Activity
Read the listing below and copy out each line where the word "have" occurs.

Input data

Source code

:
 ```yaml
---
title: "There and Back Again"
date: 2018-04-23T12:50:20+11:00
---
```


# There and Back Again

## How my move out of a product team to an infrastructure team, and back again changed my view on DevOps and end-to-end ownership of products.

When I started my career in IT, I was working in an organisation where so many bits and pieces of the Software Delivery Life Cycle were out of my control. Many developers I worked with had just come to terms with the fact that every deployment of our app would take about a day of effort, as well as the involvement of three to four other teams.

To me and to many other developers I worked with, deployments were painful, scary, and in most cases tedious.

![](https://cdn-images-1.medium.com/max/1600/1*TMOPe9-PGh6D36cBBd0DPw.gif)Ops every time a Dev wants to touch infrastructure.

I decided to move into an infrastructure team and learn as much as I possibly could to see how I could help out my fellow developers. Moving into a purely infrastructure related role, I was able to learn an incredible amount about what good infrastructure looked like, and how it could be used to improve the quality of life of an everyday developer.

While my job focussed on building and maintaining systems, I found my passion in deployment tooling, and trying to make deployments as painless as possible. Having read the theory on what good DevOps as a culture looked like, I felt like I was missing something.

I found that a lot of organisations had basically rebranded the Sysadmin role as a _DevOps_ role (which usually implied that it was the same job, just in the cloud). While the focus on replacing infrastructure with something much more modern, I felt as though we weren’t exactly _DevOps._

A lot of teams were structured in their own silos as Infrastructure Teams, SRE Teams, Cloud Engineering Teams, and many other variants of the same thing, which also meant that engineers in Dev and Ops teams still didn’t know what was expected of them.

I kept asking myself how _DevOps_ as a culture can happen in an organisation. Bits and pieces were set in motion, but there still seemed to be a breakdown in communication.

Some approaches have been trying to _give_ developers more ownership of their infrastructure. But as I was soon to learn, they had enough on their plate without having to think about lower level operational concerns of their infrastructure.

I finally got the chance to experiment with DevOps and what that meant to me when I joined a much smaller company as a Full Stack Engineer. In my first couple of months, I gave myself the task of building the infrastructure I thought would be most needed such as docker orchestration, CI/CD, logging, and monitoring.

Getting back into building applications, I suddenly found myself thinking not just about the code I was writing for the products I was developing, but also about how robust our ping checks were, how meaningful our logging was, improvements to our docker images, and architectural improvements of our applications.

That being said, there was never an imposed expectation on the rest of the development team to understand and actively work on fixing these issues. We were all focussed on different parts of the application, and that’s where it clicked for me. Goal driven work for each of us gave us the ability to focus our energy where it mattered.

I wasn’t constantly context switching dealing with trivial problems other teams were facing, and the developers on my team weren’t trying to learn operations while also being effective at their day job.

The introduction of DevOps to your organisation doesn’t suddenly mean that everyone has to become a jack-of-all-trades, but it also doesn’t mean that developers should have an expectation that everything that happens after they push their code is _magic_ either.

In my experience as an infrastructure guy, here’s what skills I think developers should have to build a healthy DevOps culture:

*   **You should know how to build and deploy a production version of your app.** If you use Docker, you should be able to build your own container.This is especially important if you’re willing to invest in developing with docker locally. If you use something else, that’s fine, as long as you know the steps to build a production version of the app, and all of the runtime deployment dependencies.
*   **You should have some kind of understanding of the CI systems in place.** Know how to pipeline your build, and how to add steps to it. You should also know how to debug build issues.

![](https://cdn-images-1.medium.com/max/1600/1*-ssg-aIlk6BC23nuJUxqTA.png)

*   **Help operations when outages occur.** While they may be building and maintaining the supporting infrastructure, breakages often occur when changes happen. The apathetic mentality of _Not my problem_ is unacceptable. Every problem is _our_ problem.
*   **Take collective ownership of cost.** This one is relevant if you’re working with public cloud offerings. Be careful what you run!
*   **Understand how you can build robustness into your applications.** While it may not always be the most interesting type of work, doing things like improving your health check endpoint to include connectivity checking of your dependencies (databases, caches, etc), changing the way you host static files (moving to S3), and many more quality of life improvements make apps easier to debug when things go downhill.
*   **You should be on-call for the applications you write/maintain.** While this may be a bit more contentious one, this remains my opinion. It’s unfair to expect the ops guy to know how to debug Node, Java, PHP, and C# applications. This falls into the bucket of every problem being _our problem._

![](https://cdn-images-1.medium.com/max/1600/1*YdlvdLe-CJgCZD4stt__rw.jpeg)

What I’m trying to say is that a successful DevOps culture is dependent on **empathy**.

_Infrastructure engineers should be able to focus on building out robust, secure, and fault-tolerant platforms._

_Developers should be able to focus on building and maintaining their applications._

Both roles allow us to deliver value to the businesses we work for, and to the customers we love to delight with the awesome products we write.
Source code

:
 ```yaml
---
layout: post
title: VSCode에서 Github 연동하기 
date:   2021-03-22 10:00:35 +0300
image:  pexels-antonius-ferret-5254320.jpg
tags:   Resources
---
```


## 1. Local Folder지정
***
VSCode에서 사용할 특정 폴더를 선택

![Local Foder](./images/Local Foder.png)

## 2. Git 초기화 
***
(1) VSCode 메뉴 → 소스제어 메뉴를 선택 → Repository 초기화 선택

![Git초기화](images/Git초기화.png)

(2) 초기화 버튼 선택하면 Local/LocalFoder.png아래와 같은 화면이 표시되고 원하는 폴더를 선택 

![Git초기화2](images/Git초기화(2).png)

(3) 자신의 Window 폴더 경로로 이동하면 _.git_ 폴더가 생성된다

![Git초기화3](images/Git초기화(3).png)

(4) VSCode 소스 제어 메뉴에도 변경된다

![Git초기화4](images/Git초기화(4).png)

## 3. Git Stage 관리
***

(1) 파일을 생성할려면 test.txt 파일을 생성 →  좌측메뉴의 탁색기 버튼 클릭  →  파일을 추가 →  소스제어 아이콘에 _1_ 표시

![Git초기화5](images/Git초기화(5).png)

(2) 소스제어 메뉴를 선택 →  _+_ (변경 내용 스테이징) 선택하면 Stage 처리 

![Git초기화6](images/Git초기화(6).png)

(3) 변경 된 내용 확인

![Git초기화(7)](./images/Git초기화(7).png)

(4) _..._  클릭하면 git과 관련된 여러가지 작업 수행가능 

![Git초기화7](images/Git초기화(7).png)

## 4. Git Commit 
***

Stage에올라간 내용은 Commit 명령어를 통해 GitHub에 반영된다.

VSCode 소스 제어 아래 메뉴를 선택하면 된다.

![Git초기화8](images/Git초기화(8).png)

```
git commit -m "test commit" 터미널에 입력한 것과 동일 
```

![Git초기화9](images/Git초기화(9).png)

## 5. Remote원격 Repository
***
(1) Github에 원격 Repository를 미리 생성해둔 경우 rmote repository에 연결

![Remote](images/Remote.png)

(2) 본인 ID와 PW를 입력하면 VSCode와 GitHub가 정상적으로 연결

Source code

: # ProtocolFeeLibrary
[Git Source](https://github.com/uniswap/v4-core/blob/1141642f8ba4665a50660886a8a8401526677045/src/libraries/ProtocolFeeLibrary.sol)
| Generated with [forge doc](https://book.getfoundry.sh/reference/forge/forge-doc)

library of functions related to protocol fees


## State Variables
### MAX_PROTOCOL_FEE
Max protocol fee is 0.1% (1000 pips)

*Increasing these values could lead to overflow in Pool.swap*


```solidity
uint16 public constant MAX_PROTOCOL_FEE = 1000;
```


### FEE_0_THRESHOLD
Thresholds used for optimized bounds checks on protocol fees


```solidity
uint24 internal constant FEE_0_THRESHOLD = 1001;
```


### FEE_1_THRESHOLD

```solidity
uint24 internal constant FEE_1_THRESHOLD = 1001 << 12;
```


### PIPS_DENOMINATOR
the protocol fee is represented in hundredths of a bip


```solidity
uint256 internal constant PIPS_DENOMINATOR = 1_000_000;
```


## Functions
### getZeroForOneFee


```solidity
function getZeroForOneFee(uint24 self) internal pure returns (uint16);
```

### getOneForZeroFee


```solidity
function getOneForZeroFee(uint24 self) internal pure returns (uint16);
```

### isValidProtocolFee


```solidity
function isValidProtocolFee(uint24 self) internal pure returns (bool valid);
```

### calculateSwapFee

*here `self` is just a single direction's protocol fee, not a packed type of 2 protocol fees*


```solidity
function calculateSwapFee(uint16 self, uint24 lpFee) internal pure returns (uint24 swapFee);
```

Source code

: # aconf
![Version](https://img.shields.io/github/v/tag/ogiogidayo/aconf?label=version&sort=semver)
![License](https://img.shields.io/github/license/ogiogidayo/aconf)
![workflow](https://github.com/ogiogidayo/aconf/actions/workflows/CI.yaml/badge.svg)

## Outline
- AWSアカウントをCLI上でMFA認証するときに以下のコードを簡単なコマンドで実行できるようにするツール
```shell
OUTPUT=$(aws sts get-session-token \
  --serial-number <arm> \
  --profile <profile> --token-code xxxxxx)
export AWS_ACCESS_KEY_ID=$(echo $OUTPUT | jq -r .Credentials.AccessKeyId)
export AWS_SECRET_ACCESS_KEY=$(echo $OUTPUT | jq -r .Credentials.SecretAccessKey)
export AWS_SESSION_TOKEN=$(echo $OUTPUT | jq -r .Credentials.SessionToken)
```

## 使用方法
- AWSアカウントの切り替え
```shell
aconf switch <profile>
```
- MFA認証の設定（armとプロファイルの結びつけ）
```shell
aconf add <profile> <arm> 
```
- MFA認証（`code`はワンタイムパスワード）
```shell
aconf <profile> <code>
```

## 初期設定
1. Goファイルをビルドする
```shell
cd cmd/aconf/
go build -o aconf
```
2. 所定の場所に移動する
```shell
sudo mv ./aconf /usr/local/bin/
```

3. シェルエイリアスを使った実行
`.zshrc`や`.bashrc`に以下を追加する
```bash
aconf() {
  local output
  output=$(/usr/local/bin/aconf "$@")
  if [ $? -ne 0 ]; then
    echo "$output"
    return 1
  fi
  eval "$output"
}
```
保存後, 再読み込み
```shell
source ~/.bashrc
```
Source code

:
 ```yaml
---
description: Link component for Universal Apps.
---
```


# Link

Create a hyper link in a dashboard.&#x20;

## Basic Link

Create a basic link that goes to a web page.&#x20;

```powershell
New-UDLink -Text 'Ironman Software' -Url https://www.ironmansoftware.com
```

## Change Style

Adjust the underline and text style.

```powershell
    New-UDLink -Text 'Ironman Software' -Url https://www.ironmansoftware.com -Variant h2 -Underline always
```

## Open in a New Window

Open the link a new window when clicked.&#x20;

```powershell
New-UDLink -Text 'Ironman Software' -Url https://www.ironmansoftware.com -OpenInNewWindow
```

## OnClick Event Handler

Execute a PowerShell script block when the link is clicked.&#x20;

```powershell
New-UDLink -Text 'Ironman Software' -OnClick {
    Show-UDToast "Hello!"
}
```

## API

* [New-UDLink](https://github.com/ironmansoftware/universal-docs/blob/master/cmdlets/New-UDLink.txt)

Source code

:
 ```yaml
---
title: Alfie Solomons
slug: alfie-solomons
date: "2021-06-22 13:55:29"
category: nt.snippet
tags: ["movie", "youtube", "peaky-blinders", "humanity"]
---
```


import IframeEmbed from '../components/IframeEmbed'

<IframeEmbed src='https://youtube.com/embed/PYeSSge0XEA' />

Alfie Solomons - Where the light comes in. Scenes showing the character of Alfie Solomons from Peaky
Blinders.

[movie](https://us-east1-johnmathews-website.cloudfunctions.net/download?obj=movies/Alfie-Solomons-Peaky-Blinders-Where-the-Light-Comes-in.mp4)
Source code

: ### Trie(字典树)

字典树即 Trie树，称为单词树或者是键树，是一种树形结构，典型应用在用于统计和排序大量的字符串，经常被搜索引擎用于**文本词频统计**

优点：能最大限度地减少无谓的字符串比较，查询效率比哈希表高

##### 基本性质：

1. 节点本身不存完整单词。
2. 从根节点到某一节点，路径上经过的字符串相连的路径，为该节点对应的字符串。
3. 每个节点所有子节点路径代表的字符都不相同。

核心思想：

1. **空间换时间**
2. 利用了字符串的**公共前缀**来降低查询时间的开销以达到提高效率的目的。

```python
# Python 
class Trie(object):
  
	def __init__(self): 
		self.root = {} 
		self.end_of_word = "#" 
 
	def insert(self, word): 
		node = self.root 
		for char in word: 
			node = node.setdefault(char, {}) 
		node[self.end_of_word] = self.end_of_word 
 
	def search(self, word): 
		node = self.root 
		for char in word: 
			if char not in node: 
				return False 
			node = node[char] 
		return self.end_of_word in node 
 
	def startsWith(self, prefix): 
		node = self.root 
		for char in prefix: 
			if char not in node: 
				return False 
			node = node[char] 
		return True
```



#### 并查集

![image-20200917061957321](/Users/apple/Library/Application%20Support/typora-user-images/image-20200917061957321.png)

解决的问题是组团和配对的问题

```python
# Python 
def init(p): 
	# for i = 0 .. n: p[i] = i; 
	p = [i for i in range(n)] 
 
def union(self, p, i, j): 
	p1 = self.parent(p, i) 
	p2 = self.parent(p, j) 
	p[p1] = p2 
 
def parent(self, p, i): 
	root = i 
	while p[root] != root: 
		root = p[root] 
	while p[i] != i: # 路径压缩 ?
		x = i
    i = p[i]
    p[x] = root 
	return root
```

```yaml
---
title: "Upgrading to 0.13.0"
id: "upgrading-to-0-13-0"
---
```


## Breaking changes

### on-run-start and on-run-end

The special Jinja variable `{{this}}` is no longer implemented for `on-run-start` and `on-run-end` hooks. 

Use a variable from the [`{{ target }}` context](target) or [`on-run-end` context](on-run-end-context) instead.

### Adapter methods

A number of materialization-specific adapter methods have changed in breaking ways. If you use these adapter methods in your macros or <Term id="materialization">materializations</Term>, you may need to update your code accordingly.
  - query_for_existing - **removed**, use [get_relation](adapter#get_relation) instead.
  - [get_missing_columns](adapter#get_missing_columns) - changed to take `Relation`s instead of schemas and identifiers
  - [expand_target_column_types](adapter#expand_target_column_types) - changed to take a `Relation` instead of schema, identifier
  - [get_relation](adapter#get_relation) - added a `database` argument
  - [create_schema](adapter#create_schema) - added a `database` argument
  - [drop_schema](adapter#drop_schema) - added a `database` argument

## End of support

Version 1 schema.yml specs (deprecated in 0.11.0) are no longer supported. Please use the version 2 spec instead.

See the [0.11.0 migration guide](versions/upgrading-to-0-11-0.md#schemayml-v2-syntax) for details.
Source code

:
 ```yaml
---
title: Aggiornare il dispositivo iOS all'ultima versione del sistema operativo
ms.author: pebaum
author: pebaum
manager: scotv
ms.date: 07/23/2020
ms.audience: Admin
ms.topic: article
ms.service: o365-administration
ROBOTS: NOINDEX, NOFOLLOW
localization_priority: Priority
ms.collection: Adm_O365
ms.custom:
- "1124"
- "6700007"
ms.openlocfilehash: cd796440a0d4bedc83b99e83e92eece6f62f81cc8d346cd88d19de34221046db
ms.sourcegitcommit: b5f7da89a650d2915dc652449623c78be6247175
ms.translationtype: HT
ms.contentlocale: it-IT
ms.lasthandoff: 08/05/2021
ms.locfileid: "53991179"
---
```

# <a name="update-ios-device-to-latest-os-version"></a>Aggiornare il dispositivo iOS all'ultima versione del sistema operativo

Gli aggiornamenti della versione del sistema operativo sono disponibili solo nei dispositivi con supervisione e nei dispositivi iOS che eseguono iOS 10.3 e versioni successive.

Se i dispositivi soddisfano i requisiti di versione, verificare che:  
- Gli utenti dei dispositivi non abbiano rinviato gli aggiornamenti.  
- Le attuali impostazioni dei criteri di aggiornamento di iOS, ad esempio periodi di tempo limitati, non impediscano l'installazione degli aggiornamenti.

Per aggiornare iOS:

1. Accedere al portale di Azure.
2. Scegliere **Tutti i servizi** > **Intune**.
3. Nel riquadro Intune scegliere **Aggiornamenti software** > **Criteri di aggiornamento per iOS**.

Task result
Some approaches have been trying to _give_ developers more ownership of their infrastructure. But as I was soon to learn, they had enough on their plate without having to think about lower level operational concerns of their infrastructure.
The introduction of DevOps to your organisation doesn’t suddenly mean that everyone has to become a jack-of-all-trades, but it also doesn’t mean that developers should have an expectation that everything that happens after they push their code is _magic_ either.
In my experience as an infrastructure guy, here’s what skills I think developers should have to build a healthy DevOps culture:
*   **You should have some kind of understanding of the CI systems in place.** Know how to pipeline your build, and how to add steps to it. You should also know how to debug build issues.
A number of materialization-specific adapter methods have changed in breaking ways. If you use these adapter methods in your macros or <Term id="materialization">materializations</Term>, you may need to update your code accordingly.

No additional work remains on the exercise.